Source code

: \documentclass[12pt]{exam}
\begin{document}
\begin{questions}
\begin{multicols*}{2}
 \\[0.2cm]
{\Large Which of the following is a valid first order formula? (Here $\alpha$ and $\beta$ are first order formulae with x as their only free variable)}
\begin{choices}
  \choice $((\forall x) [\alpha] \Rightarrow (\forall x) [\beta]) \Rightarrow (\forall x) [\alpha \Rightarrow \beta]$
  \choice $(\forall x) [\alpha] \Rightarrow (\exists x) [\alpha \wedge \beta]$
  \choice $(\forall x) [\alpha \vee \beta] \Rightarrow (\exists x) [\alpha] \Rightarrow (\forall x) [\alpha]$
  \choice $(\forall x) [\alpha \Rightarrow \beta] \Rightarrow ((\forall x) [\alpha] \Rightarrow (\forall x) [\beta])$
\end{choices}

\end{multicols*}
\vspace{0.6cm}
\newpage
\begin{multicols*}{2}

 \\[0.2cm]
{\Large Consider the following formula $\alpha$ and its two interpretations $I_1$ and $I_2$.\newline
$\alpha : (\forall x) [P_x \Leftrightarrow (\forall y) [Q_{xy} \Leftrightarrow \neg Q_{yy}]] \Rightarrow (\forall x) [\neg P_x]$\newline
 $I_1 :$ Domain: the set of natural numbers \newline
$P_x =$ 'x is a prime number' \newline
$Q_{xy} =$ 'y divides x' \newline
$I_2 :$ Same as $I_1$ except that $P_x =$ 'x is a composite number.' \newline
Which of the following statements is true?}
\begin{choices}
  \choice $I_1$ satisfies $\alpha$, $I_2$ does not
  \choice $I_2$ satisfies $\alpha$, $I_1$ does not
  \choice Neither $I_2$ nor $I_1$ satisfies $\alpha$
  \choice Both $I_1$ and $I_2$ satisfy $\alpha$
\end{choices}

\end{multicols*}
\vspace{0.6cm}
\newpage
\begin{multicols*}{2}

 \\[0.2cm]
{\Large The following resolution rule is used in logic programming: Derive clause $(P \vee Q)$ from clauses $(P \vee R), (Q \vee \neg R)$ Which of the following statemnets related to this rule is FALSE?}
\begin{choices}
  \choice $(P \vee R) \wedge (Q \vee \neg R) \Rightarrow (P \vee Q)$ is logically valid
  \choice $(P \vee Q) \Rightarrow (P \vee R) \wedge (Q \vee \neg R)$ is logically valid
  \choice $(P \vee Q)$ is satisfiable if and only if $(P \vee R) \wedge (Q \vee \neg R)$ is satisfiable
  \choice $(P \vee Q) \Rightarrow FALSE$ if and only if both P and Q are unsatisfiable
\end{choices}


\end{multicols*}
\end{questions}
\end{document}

## Task
Look through the data above and return exactly the lines from the one that contains "(\forall x) [\beta])$" to the one that contains "natural numbers \newline", inclusive, with nothing else.

## Solution to this task
  \choice $(\forall x) [\alpha \Rightarrow \beta] \Rightarrow ((\forall x) [\alpha] \Rightarrow (\forall x) [\beta])$
\end{choices}

\end{multicols*}
\vspace{0.6cm}
\newpage
\begin{multicols*}{2}

 \\[0.2cm]
{\Large Consider the following formula $\alpha$ and its two interpretations $I_1$ and $I_2$.\newline
$\alpha : (\forall x) [P_x \Leftrightarrow (\forall y) [Q_{xy} \Leftrightarrow \neg Q_{yy}]] \Rightarrow (\forall x) [\neg P_x]$\newline
 $I_1 :$ Domain: the set of natural numbers \newline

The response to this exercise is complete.